# PROBLEM
The records that follow are to be printed exactly, with no images.

# Dataset entries
******
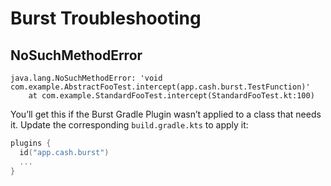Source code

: Burst Troubleshooting
=====================

NoSuchMethodError
-----------------

```
java.lang.NoSuchMethodError: 'void com.example.AbstractFooTest.intercept(app.cash.burst.TestFunction)'
    at com.example.StandardFooTest.intercept(StandardFooTest.kt:100)
```

You’ll get this if the Burst Gradle Plugin wasn’t applied to a class that needs it. Update the
corresponding `build.gradle.kts` to apply it:

```kotlin
plugins {
  id("app.cash.burst")
  ...
}
```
******
# RESPONSE BELOW
Source code

: Burst Troubleshooting
=====================

NoSuchMethodError
-----------------

```
java.lang.NoSuchMethodError: 'void com.example.AbstractFooTest.intercept(app.cash.burst.TestFunction)'
    at com.example.StandardFooTest.intercept(StandardFooTest.kt:100)
```

You’ll get this if the Burst Gradle Plugin wasn’t applied to a class that needs it. Update the
corresponding `build.gradle.kts` to apply it:

```kotlin
plugins {
  id("app.cash.burst")
  ...
}
```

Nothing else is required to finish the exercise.